The National Conference of State Legislatures’ Task Force on No Child Left Behind (NCLB) emerged today to urge an enormous step backwards in the nation’s efforts to close achievement gaps in public education.  While the report pays lip-service to the goal of closing achievement gaps, it fails to even acknowledge the deep-seated inequities in the public school systems for which these state legislators are responsible.

The historical record is too strong and the stakes are too high to turn back the clock on NCLB.  The law is not perfect, and it inevitably will be modified when it is reauthorized by Congress in 2007. In the meantime, state systems of public education need to change much more than NCLB needs to change.

Rather than talk candidly about the challenges to equity in public education, NCSL defends state systems that for too long have neglected the needs of students, particularly children of color and those from low-income families.  The task force report shamelessly argues that states were doing a fine job educating children before NCLB was enacted.  But the evidence says otherwise.

The gaps that separate poor and minority children from their peers actually widened in the 1990s, showing that state accountability systems adopted during this decade weren’’t sufficient to close gaps across the country. In fact, many states did not even report data on achievement gaps, and most state systems did not focus on closing these gaps. As a result, by 2003, roughly six in 10 African American and Latino fourth-graders could not read at even the basic level on the National Assessment of Educational Progress. Nationally, African American and Latino 17-year-olds read and do math at roughly the same level as White 13-year-olds.

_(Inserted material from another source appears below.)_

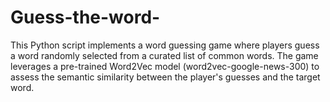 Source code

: # Guess-the-word-
This Python script implements a word guessing game where players guess a word randomly selected from a curated list of common words. The game leverages a pre-trained Word2Vec model (word2vec-google-news-300) to assess the semantic similarity between the player's guesses and the target word.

These children and this nation cannot afford further delay.  To confront these large and growing achievement gaps, NCLB calls on policymakers and educators to significantly change their practices – from distributing teachers more fairly to ensuring that all children have access to a rigorous curriculum. We know these changes must happen to close gaps.

We must tackle these issues head-on, with an accountability system that holds systems of public education responsible for educating all students. Legislators need to turn their time, energy and resources to help schools do this important work, rather than try to dismantle the best tool the nation has to help these students.